* **What you need to do**
Search the records below for the word "checklist" and show every line where it occurs.

* **Collected data**

↓

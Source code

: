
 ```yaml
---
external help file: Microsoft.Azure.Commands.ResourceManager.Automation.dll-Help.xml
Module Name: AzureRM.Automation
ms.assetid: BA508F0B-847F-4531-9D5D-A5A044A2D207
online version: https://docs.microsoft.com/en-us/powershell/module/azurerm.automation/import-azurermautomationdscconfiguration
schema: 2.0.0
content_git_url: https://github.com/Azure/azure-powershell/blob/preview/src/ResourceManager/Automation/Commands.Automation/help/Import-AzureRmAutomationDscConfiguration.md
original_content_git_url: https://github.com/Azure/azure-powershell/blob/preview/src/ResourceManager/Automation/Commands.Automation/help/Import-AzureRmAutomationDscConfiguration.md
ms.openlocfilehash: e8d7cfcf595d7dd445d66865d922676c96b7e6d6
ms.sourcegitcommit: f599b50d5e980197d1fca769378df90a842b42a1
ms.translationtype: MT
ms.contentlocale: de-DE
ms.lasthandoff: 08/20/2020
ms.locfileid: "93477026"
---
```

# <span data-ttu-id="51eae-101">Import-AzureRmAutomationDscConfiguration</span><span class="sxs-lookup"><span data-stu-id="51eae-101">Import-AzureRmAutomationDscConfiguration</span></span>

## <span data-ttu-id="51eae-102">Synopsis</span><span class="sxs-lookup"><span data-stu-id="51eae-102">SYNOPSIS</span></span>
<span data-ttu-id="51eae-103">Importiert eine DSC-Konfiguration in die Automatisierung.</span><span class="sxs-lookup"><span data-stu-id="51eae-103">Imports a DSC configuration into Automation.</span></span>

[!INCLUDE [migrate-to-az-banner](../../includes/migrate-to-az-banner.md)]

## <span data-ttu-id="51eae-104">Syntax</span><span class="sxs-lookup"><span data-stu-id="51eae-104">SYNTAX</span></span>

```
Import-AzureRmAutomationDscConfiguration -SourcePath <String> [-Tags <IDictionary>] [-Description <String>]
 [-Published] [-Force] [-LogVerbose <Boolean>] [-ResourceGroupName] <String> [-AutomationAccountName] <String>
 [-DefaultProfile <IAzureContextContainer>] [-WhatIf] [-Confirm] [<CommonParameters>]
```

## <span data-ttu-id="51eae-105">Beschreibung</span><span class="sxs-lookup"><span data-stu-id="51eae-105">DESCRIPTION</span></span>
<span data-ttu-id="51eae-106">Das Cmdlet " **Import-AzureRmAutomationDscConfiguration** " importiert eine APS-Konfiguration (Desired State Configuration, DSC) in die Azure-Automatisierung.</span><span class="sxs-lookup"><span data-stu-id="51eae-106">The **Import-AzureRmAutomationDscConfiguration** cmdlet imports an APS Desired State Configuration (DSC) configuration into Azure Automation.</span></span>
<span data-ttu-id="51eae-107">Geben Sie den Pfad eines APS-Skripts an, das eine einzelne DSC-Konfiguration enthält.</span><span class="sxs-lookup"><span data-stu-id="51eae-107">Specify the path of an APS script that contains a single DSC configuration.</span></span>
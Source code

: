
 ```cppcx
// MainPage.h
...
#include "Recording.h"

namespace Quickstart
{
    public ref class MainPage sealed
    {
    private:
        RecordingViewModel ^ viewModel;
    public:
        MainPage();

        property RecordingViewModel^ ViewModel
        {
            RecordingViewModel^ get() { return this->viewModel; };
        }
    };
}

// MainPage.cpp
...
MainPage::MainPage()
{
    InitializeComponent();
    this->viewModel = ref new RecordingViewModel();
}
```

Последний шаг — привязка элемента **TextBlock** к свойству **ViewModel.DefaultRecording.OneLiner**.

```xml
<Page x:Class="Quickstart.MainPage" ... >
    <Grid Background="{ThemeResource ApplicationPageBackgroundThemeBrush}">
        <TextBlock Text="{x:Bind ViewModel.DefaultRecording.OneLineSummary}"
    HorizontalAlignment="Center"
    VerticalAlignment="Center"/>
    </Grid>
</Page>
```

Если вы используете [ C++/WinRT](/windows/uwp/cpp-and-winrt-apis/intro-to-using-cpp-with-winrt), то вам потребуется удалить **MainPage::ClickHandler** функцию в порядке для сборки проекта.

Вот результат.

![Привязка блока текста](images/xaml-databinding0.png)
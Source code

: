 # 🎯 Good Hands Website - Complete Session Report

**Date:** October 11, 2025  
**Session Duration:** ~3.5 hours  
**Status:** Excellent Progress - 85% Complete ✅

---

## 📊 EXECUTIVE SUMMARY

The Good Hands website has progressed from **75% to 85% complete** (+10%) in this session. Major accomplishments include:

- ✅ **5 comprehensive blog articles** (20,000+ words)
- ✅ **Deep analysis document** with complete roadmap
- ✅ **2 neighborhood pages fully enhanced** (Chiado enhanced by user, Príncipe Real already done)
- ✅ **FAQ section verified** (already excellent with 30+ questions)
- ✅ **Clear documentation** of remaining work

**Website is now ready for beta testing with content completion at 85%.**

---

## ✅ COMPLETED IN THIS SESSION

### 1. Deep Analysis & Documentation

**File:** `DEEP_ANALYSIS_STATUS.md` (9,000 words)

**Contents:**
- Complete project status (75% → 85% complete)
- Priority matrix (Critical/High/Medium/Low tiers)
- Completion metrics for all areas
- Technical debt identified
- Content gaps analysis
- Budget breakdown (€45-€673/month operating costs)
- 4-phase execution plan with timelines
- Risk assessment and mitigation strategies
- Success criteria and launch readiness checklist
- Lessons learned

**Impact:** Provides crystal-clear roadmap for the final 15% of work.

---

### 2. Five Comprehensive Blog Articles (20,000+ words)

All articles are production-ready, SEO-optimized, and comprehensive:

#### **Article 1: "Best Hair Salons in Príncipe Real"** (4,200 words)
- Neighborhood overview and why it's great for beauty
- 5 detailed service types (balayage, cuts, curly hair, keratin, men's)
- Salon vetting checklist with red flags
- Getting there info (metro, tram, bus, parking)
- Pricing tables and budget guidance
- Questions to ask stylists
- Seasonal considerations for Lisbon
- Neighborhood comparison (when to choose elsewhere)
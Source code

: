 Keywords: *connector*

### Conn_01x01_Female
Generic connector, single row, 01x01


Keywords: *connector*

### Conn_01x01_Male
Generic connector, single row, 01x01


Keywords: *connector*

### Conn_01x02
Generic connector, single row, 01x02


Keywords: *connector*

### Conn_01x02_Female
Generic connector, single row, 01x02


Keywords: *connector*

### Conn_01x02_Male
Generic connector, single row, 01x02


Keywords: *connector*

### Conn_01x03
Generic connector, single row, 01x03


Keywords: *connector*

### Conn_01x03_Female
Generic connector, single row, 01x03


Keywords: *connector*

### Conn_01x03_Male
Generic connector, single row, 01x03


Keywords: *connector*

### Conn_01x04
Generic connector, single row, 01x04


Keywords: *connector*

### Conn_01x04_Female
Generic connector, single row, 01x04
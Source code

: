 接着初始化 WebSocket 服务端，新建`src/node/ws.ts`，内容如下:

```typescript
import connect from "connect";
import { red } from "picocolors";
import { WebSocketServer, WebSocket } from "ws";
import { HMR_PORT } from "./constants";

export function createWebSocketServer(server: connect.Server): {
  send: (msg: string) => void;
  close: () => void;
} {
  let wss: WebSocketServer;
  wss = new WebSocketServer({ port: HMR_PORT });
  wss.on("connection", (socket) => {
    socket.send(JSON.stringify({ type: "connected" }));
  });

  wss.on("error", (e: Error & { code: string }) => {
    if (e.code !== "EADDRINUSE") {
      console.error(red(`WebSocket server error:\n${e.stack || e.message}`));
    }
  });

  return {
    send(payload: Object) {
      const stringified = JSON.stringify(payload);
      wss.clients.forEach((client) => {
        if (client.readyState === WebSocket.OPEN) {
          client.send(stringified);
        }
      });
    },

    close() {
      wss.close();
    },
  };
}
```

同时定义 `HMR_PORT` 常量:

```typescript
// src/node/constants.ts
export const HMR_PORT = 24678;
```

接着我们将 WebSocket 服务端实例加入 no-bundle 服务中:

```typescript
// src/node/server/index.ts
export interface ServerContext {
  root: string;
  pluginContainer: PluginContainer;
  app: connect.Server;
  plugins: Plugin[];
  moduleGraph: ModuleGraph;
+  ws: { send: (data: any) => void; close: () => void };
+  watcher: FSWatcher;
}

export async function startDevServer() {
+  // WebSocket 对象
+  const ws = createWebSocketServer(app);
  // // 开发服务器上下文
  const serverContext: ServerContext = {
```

↑

* **Response to this task**
- Success criteria and launch readiness checklist
- Salon vetting checklist with red flags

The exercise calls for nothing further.